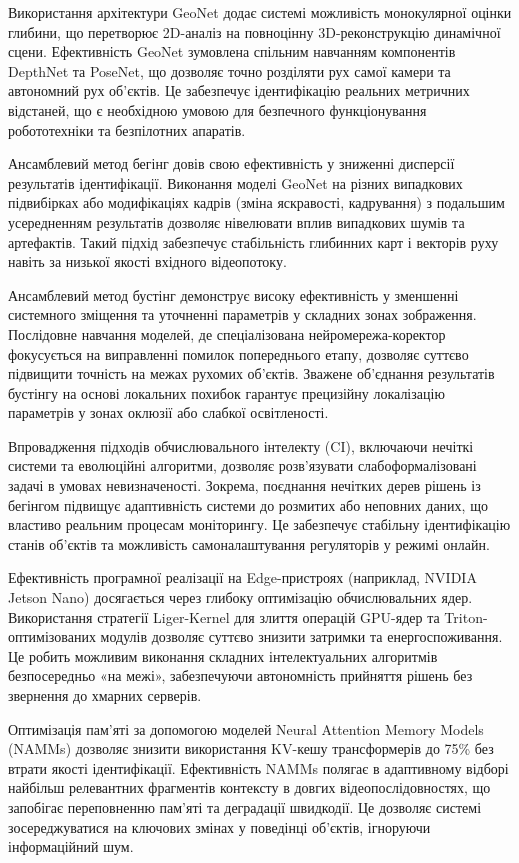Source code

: \documentclass[
]{article}
\begin{document}
Використання архітектури GeoNet додає системі можливість монокулярної оцінки глибини, що перетворює 2D-аналіз на повноцінну 3D-реконструкцію динамічної сцени. Ефективність GeoNet зумовлена спільним навчанням компонентів DepthNet та PoseNet, що дозволяє точно розділяти рух самої камери та автономний рух об'єктів. Це забезпечує ідентифікацію реальних метричних відстаней, що є необхідною умовою для безпечного функціонування робототехніки та безпілотних апаратів.

Ансамблевий метод бегінг довів свою ефективність у зниженні дисперсії результатів ідентифікації. Виконання моделі GeoNet на різних випадкових підвибірках або модифікаціях кадрів (зміна яскравості, кадрування) з подальшим усередненням результатів дозволяє нівелювати вплив випадкових шумів та артефактів. Такий підхід забезпечує стабільність глибинних карт і векторів руху навіть за низької якості вхідного відеопотоку.

Ансамблевий метод бустінг демонструє високу ефективність у зменшенні системного зміщення та уточненні параметрів у складних зонах зображення. Послідовне навчання моделей, де спеціалізована нейромережа-коректор фокусується на виправленні помилок попереднього етапу, дозволяє суттєво підвищити точність на межах рухомих об'єктів. Зважене об'єднання результатів бустінгу на основі локальних похибок гарантує прецизійну локалізацію параметрів у зонах оклюзії або слабкої освітленості.

Впровадження підходів обчислювального інтелекту (CI), включаючи нечіткі системи та еволюційні алгоритми, дозволяє розв'язувати слабоформалізовані задачі в умовах невизначеності. Зокрема, поєднання нечітких дерев рішень із бегінгом підвищує адаптивність системи до розмитих або неповних даних, що властиво реальним процесам моніторингу. Це забезпечує стабільну ідентифікацію станів об'єктів та можливість самоналаштування регуляторів у режимі онлайн.

Ефективність програмної реалізації на Edge-пристроях (наприклад, NVIDIA Jetson Nano) досягається через глибоку оптимізацію обчислювальних ядер. Використання стратегії Liger-Kernel для злиття операцій GPU-ядер та Triton-оптимізованих модулів дозволяє суттєво знизити затримки та енергоспоживання. Це робить можливим виконання складних інтелектуальних алгоритмів безпосередньо «на межі», забезпечуючи автономність прийняття рішень без звернення до хмарних серверів.

Оптимізація пам'яті за допомогою моделей Neural Attention Memory Models (NAMMs) дозволяє знизити використання KV-кешу трансформерів до 75\% без втрати якості ідентифікації. Ефективність NAMMs полягає в адаптивному відборі найбільш релевантних фрагментів контексту в довгих відеопослідовностях, що запобігає переповненню пам'яті та деградації швидкодії. Це дозволяє системі зосереджуватися на ключових змінах у поведінці об'єктів, ігноруючи інформаційний шум.
\end{document}
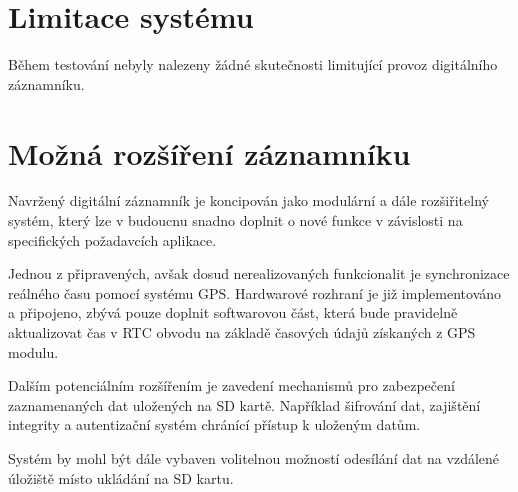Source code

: 
\section{Limitace systému}
\label{limitace}
Během testování nebyly nalezeny žádné skutečnosti limitující provoz digitálního záznamníku.



\section{Možná rozšíření záznamníku}
\label{mozne_rozsireni}
Navržený digitální záznamník je koncipován jako modulární a dále rozšiřitelný systém, který lze v budoucnu snadno doplnit o nové funkce v závislosti na specifických požadavcích aplikace.

Jednou z připravených, avšak dosud nerealizovaných funkcionalit je synchronizace reálného času pomocí systému GPS. Hardwarové rozhraní je již implementováno a připojeno, zbývá pouze doplnit softwarovou část, která bude pravidelně aktualizovat čas v RTC obvodu na základě časových údajů získaných z GPS modulu.

Dalším potenciálním rozšířením je zavedení mechanismů pro zabezpečení zaznamenaných dat uložených na SD kartě. Například šifrování dat, zajištění integrity a autentizační systém chránící přístup k uloženým datům.

Systém by mohl být dále vybaven volitelnou možností odesílání dat na vzdálené úložiště místo ukládání na SD kartu.



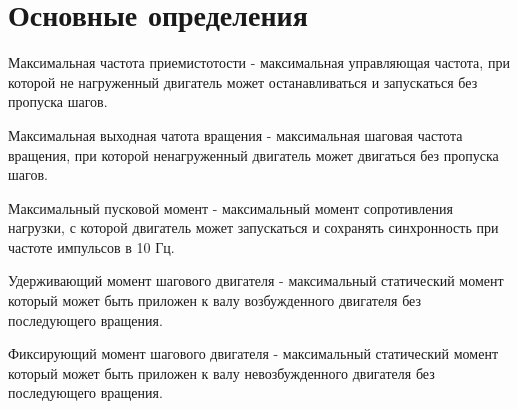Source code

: \newpage
\part{ Основные определения }

Максимальная частота приемистотости - максимальная управляющая частота, при которой не нагруженный
двигатель может останавливаться и запускаться без пропуска шагов.

Максимальная выходная чатота вращения - максимальная шаговая частота вращения, при которой
ненагруженный двигатель может двигаться без пропуска шагов.

Максимальный пусковой момент - максимальный момент сопротивления нагрузки, с которой двигатель может
запускаться и сохранять синхронность при частоте импульсов в 10 Гц.

Удерживающий момент шагового двигателя - максимальный статический момент который может быть приложен
к валу возбужденного двигателя без последующего вращения. 

Фиксирующий момент шагового двигателя - максимальный статический момент который может быть приложен
к валу невозбужденного двигателя без последующего вращения. 

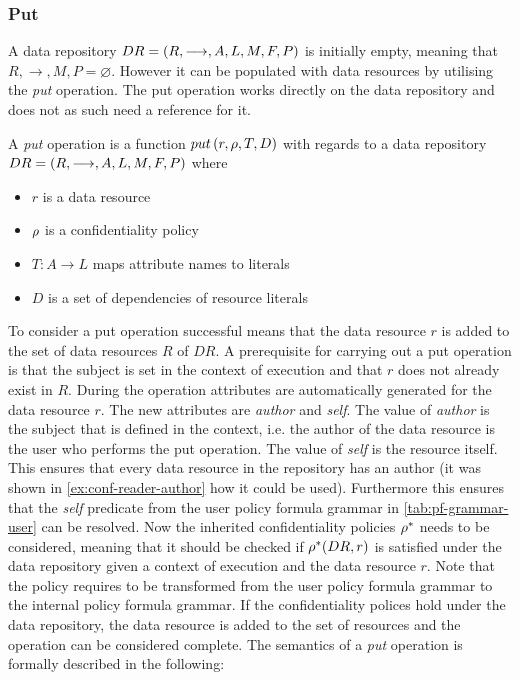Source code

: \subsubsection{Put}\label{sec:put}
A data repository $DR= \left( R, \longrightarrow, A, L, M, F, P \right)$ is initially empty, meaning that $R, \longrightarrow, M, P = \varnothing$. However it can be populated with data resources by utilising the \emph{put} operation. The put operation works directly on the data repository and does not as such need a reference for it.
\begin{definition}
A \emph{put} operation is a function $put \left( r, \rho, T, D \right)$ with regards to a data repository $DR= \left( R, \longrightarrow, A, L, M, F, P \right)$ where
\begin{itemize}
  \item $r$ is a data resource
  \item $\rho$ is a confidentiality policy
  \item $T : A \rightarrow L$ maps attribute names to literals
  \item $D$ is a set of dependencies of resource literals
\end{itemize}
\end{definition}
To consider a put operation successful means that the data resource $r$ is added to the set of data resources $R$ of $DR$. A prerequisite for carrying out a put operation is that the subject is set in the context of execution and that $r$ does not already exist in $R$. During the operation attributes are automatically generated for the data resource $r$. The new attributes are \emph{author} and \emph{self}. The value of \emph{author} is the subject that is defined in the context, i.e. the author of the data resource is the user who performs the put operation. The value of \emph{self} is the resource itself. This ensures that every data resource in the repository has an author (it was shown in \autoref{ex:conf-reader-author} how it could be used). Furthermore this ensures that the \emph{self} predicate from the user policy formula grammar in \autoref{tab:pf-grammar-user} can be resolved. Now the inherited confidentiality policies $\rho^{\ast}$ needs to be considered, meaning that it should be checked if $\rho^{\ast}(DR,r)$ is satisfied under the data repository given a context of execution and the data resource $r$. Note that the policy requires to be transformed from the user policy formula grammar to the internal policy formula grammar. If the confidentiality polices hold under the data repository, the data resource is added to the set of resources and the operation can be considered complete.
The semantics of a \emph{put} operation is formally described in the following:
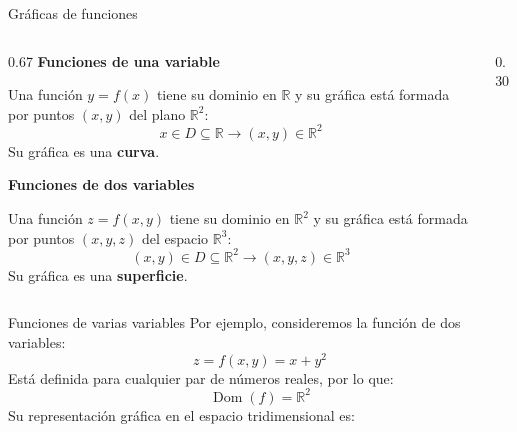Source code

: \documentclass[main.tex]{subfiles}
\begin{document}
\begin{frame}{Gráficas de funciones}
\begin{columns}[c]
\begin{column}{0.67\textwidth}
\textbf{Funciones de una variable}
\medskip

Una función $y=f(x)$ tiene su dominio en $\mathbb{R}$ y su gráfica está formada por puntos $(x,y)$ del plano $\mathbb{R}^2$:
\[
x\in D\subseteq\mathbb{R}\longrightarrow (x,y)\in\mathbb{R}^2
\]
Su gráfica es una \textbf{curva}.
\vspace{0.4cm}

\textbf{Funciones de dos variables}
\medskip

Una función $z=f(x,y)$ tiene su dominio en $\mathbb{R}^2$ y su gráfica está formada por puntos $(x,y,z)$ del espacio $\mathbb{R}^3$:
\[
(x,y)\in D\subseteq\mathbb{R}^2\longrightarrow (x,y,z)\in\mathbb{R}^3
\]
Su gráfica es una \textbf{superficie}.
\end{column}
\begin{column}{0.30\textwidth}
\centering
{}
\end{column}
\end{columns}
\end{frame}




\begin{frame}{Funciones de varias variables}
Por ejemplo, consideremos la función de dos variables:
\[
z=f(x,y)=x+y^2
\]
Está definida para cualquier par de números reales, por lo que:
\[
\operatorname{Dom}(f)=\mathbb{R}^2
\]
Su representación gráfica en el espacio tridimensional es:
\end{frame}
\end{document}
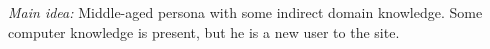 \textit{Main idea:}
Middle-aged persona with some indirect domain knowledge. Some computer knowledge is present, but he is a new user to the site.


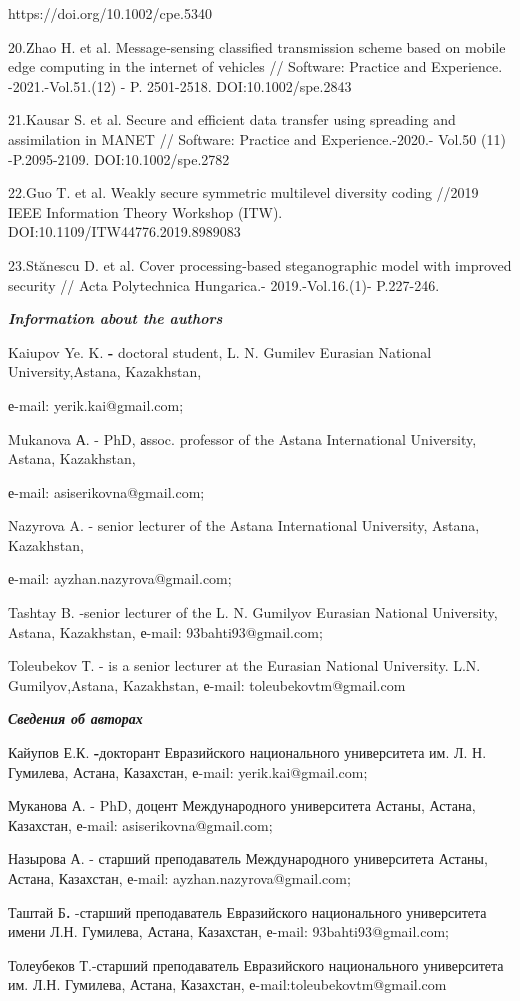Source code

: \begin{noparindent}
https://doi.org/10.1002/cpe.5340

20.Zhao H. et al. Message‐sensing classified transmission scheme based
on mobile edge computing in the internet of vehicles // Software:
Practice and Experience. -2021.-Vol.51.(12) - P. 2501-2518.
DOI:10.1002/spe.2843

21.Kausar S. et al. Secure and efficient data transfer using spreading
and assimilation in MANET // Software: Practice and Experience.-2020.-
Vol.50 (11) -P.2095-2109. DOI:10.1002/spe.2782

22.Guo T. et al. Weakly secure symmetric multilevel diversity coding
//2019 IEEE Information Theory Workshop (ITW).
DOI:10.1109/ITW44776.2019.8989083

23.Stănescu D. et al. Cover processing-based steganographic model with
improved security // Acta Polytechnica Hungarica.- 2019.-Vol.16.(1)-
P.227-246.
\end{noparindent}

\emph{{\bfseries Information about the authors}}

\begin{noparindent}
Kaiupov Ye. K. {\bfseries -} doctoral student, L. N. Gumilev Eurasian
National University,Astana, Kazakhstan,

е-mail: yerik.kai@gmail.com;

Mukanova А. - PhD, аssoc. professor of the Astana International
University, Astana, Kazakhstan,

е-mail: asiserikovna@gmail.com;

Nazyrova A. - senior lecturer of the Astana International University,
Astana, Kazakhstan,

е-mail: ayzhan.nazyrova@gmail.com;

Tashtay B. -senior lecturer of the L. N. Gumilyov Eurasian National
University, Astana, Kazakhstan, е-mail: 93bahti93@gmail.com;

Toleubekov Т. - is a senior lecturer at the Eurasian National
University. L.N. Gumilyov,Astana, Kazakhstan, е-mail:
toleubekovtm@gmail.com
\end{noparindent}

\emph{{\bfseries Сведения об авторах}}

\begin{noparindent}
Кайупов Е.К. {\bfseries -}докторант Евразийского национального университета
им. Л. Н. Гумилева, Астана, Казахстан, е-mail: yerik.kai@gmail.com;

Муканова А. - PhD, доцент Международного университета Астаны, Астана,
Казахстан, е-mail: asiserikovna@gmail.com;

Назырова А. - старший преподаватель Международного университета Астаны,
Астана, Казахстан, е-mail: ayzhan.nazyrova@gmail.com;

Таштай Б{\bfseries .} -старший преподаватель Евразийского национального
университета имени Л.Н. Гумилева, Астана, Казахстан, е-mail:
93bahti93@gmail.com;

Толеубеков Т.-старший преподаватель Евразийского национального
университета им. Л.Н. Гумилева, Астана, Казахстан,
е-mail:toleubekovtm@gmail.com
\end{noparindent}

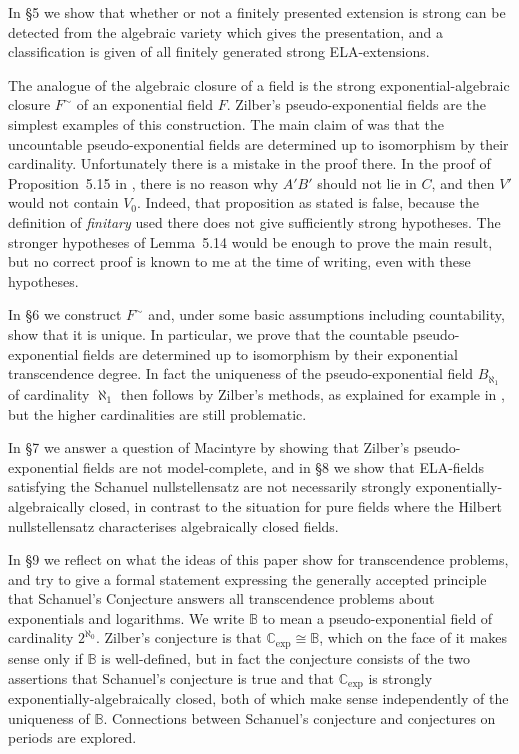 \documentclass[12pt]{amsart}
\theoremstyle{definition}
\begin{document}
In \S5 we show that whether or not a finitely presented extension is strong can be detected from the algebraic variety which gives the presentation, and a classification is given of all finitely generated strong ELA-extensions.

The analogue of the algebraic closure of a field is the strong exponential-algebraic closure ${\ensuremath{{{F}}^\sim}}$ of an exponential field $F$.
Zilber's pseudo-exponential fields are the simplest examples of this construction. The main claim of \cite{Zilber05peACF0} was that the uncountable pseudo-exponential fields are determined up to isomorphism by their cardinality. Unfortunately there is a mistake in the proof there. In the proof of Proposition~5.15 in \cite{Zilber05peACF0}, there is no reason why $A'B'$ should not lie in $C$, and then $V'$ would not contain $V_0$. Indeed, that proposition as stated is false, because the definition of \emph{finitary} used there does not give sufficiently strong hypotheses. The stronger hypotheses of Lemma~5.14 would be enough to prove the main result, but no correct proof is known to me at the time of writing, even with these hypotheses.

In \S6 we construct ${\ensuremath{{{F}}^\sim}}$ and, under some basic assumptions including countability, show that it is unique. In particular, we prove that the countable pseudo-exponential fields are determined up to isomorphism by their exponential transcendence degree. In fact the uniqueness of the pseudo-exponential field $B_{\aleph_1}$ of cardinality $\aleph_1$ then follows by Zilber's methods, as explained  for example in \cite[Theorem~2.1]{OQMEC}, but the higher cardinalities are still problematic. 

In \S7 we answer a question of Macintyre by showing that Zilber's pseudo-exponential fields are not model-complete, and in \S8 we show that ELA-fields satisfying the Schanuel nullstellensatz are not necessarily {strongly exponentially-algebraically closed}, in contrast to the situation for pure fields where the Hilbert nullstellensatz characterises algebraically closed fields.

In \S9 we reflect on what the ideas of this paper show for transcendence problems, and try to give a formal statement expressing the generally accepted principle that Schanuel's Conjecture answers all transcendence problems about exponentials and logarithms. We write ${\ensuremath{\mathbb{B}}}$ to mean a pseudo-exponential field of cardinality $2^{\aleph_0}$. Zilber's conjecture is that ${\ensuremath{\mathbb{C}_{\mathrm{exp}}}} {\cong} {\ensuremath{\mathbb{B}}}$, which on the face of it makes sense only if ${\ensuremath{\mathbb{B}}}$ is well-defined, but in fact the conjecture consists of the two assertions that Schanuel's conjecture is true and that ${\ensuremath{\mathbb{C}_{\mathrm{exp}}}}$ is {strongly exponentially-algebraically closed}, both of which make sense independently of the uniqueness of ${\ensuremath{\mathbb{B}}}$. Connections between Schanuel's conjecture and conjectures on periods are explored.
\end{document}
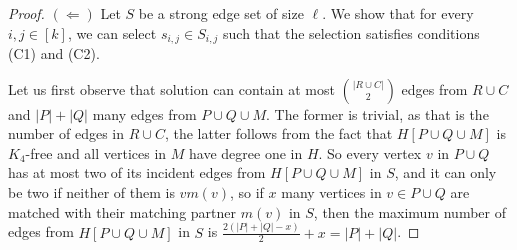 \begin{proof}
$(\Leftarrow)$
Let $S$ be a strong edge set of size $\ell$. We show that for every $i,j\in [k]$, we can select $s_{i,j}\in S_{i,j}$ such that the selection satisfies conditions (C1) and (C2).
 
Let us first observe that solution can contain at most $\binom{|R\cup C|}{2}$ edges from $R\cup C$ and $|P|+|Q|$ many edges from $P\cup Q\cup M$. The former is trivial, as that is the number of edges in $R\cup C$, the latter follows from the fact that $H[P\cup Q\cup M]$ is $K_4$-free and all vertices in $M$ have degree one in $H$. So every vertex $v$ in $P\cup Q$ has at most two of its incident edges from $H[P\cup Q\cup M]$ in $S$, and it can only be two if neither of them is $vm(v)$, so if $x$ many vertices in $v\in P\cup Q$ are matched with their matching partner $m(v)$ in $S$, then the maximum number of edges from $H[P\cup Q\cup M]$ in $S$ is $\frac{2(|P|+|Q|-x)}{2} + x = |P|+|Q|$. 


\end{proof}
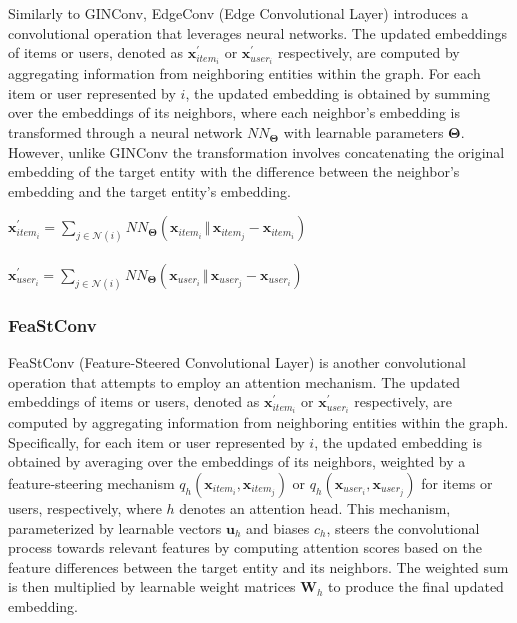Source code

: \documentclass{scrartcl}
\begin{document}
\quad Similarly to GINConv, EdgeConv (Edge Convolutional Layer) introduces a convolutional operation that leverages neural networks. The updated embeddings of items or users, denoted as $\mathbf{x}^{\prime}_{item_i}$ or $\mathbf{x}^{\prime}_{user_i}$ respectively, are computed by aggregating information from neighboring entities within the graph. For each item or user represented by $i$, the updated embedding is obtained by summing over the embeddings of its neighbors, where each neighbor's embedding is transformed through a neural network $NN_{\mathbf{\Theta}}$ with learnable parameters $\mathbf{\Theta}$. However, unlike GINConv the transformation involves concatenating the original embedding of the target entity with the difference between the neighbor's embedding and the target entity's embedding. \\ 

\begin{center}
    $\mathbf{x}^{\prime}_{item_{i}} = \sum_{j \in \mathcal{N}(i)} NN_{\mathbf{\Theta}}(\mathbf{x}_{item_{i}} \, \Vert \, \mathbf{x}_{item_{j}} - \mathbf{x}_{item_{i}})$ \\~\\
    $\mathbf{x}^{\prime}_{user_{i}} = \sum_{j \in \mathcal{N}(i)} NN_{\mathbf{\Theta}}(\mathbf{x}_{user_{i}} \, \Vert \, \mathbf{x}_{user_{j}} - \mathbf{x}_{user_{i}})$
\end{center}


\subsubsection{FeaStConv\cite{feastconv}} 

\quad FeaStConv (Feature-Steered Convolutional Layer) is another  convolutional operation that attempts to employ an attention mechanism. The updated embeddings of items or users, denoted as $\mathbf{x}^{\prime}_{item_i}$ or $\mathbf{x}^{\prime}_{user_i}$ respectively, are computed by aggregating information from neighboring entities within the graph. Specifically, for each item or user represented by $i$, the updated embedding is obtained by averaging over the embeddings of its neighbors, weighted by a feature-steering mechanism $q_h(\mathbf{x}_{item_i}, \mathbf{x}_{item_j})$ or $q_h(\mathbf{x}_{user_i}, \mathbf{x}_{user_j})$ for items or users, respectively, where $h$ denotes an attention head. This mechanism, parameterized by learnable vectors $\mathbf{u}_h$ and biases $c_h$, steers the convolutional process towards relevant features by computing attention scores based on the feature differences between the target entity and its neighbors. The weighted sum is then multiplied by learnable weight matrices $\mathbf{W}_h$ to produce the final updated embedding. \\ 
\end{document}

## Work to complete
Filter the records down to the lines containing the word "dále", and copy those.

## Solution for this task
Navržený digitální záznamník je koncipován jako modulární a dále rozšiřitelný systém, který lze v budoucnu snadno doplnit o nové funkce v závislosti na specifických požadavcích aplikace.
Systém by mohl být dále vybaven volitelnou možností odesílání dat na vzdálené úložiště místo ukládání na SD kartu.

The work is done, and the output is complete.